A few weeks ago, “PowerWare” made a bit of a splash, and for good reason. The Carbon Black Threat Research team found that this variant of ransomware was utilizing PowerShell, the scripting language inherent to Microsoft operating systems, for malicious behavior.
Our team found that the “PowerWare” ransomware is being delivered via a macro-enabled Microsoft Word document. The Word document then uses macros to spawn “cmd.exe,” which in turn calls PowerShell with options that will download and run the malicious “PowerWare” code.
This discovery was fairly novel, though anyone working “in the weeds” when it comes to identifying threats day-to-day may have said: “I definitely saw that one coming.”
Now, it seems, that discovery is part of a larger, worrisome trend when it comes to PowerShell: Attackers are doing anything and everything they can to remain undetected when they launch attacks.
At the time of this discovery, our threat research team was concurrently working on a separate project in conjunction with some key players in the security community – the first-ever “United Threat Research” report. Today, we’re unveiling the results of what we found.
The report, available for download here, details how threat actors are exploiting PowerShell to launch cyber attacks. Conducted with more than two dozen of Carbon Black’s managed security services provider (MSSP) and incident response (IR) security partners (representing 1,100 investigations in 2015), our research found that security teams are increasingly seeing PowerShell exploitation during cyber attacks.
Among some of the key findings in this research:
38% of incidents seen by Carbon Black partners used PowerShell.
- Nearly one-third (31%) of respondents reported receiving no security alerts prior to their investigation of PowerShell-related incidents, indicating that adversaries are successfully using PowerShell to enter and remain undetected in a company’s system.
- 87% of the attacks leveraging PowerShell were commodity malware attacks such as click-fraud, fake antivirus, ransomware, and opportunistic malware.
- Social engineering remains the favored technique for delivering PowerShell-based attacks according to interviews with Carbon Black partners.
As many of you know, PowerShell is a very powerful tool that offers tremendous benefit for querying systems and executing commands, including on remote machines.

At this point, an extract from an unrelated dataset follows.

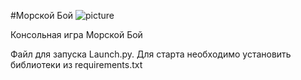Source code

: #Морской Бой
![picture](https://i1.wp.com/womanadvice.ru/sites/default/files/imagecache/width_660/images_zip/53/27_07_19/kak_igrat_v_morskoy_boy_sut_i_varianty_igry_opisanie_igrovogo_polya_pravila_rasstanovki_korabley/foto1_sut_igry_v_morskoy_boy.jpg)

Консольная игра Морской Бой

Файл для запуска Launch.py. Для старта необходимо установить библиотеки из requirements.txt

This report demonstrates that we’re increasingly seeing the bad guys exploiting it for malicious purposes it because it falls under the radar of traditional endpoint security products.
In addition to outlining how attackers are using PowerShell nefariously, the report details what attackers are trying to accomplish. Namely, they are attempting to access: corporate IP, customer data, financial data, as well as disrupt services.
While many cyber attacks still involve downloading and running malicious executables, such activity is far more likely to trigger alerts that result in the attacker losing their opportunity before they accomplish their malicious mission.
With PowerShell, an attacker can obscure and execute code entirely from memory leaving few artifacts, which provides more opportunity for the attacker to operate unimpeded.
During the past few years, toolkits such as PowerSploit, PowerShell Empire, p0wnedShell, and the Social-Engineer Toolkit have made it easier than ever for attackers to use PowerShell for exploitation tactics. Scanning networks, stealing user credentials, gaining elevated privileges, establishing command-and-control communications, and moving laterally within an organization using PowerShell is nearly plug-and-play with sample code readily available on the Internet. Since PowerShell scripts can be delivered as text files or generated entirely in memory, many traditional security products cannot distinguish legitimate use from bad.
Given the ubiquity of PowerShell and how easily it can be leveraged for malicious purposes, it is not surprising that we are seeing attackers use this tool with increasing frequency and effectiveness.
This information is not to be taken lightly. The report outlines several steps security teams can take today to combat this threat including: blocking PowerShell, setting standards for it, monitoring usage and upgrading the software. Such guidance should be taken seriously by any security team looking to strengthen its organization’s security posture.
Partners directly interviewed for this United Threat Research report were: BTB Security, EY (formerly Ernst & Young), Kroll, Optiv, Rapid7 and Red Canary. A total of 28 Carbon Black partners provided additional details about their PowerShell-related experienced in a survey we conducted in February 2016. We expect this will be the first of many such reports where we leverage the strength and reach of the security community to help enterprises worldwide protect their information against clever, relentless attackers.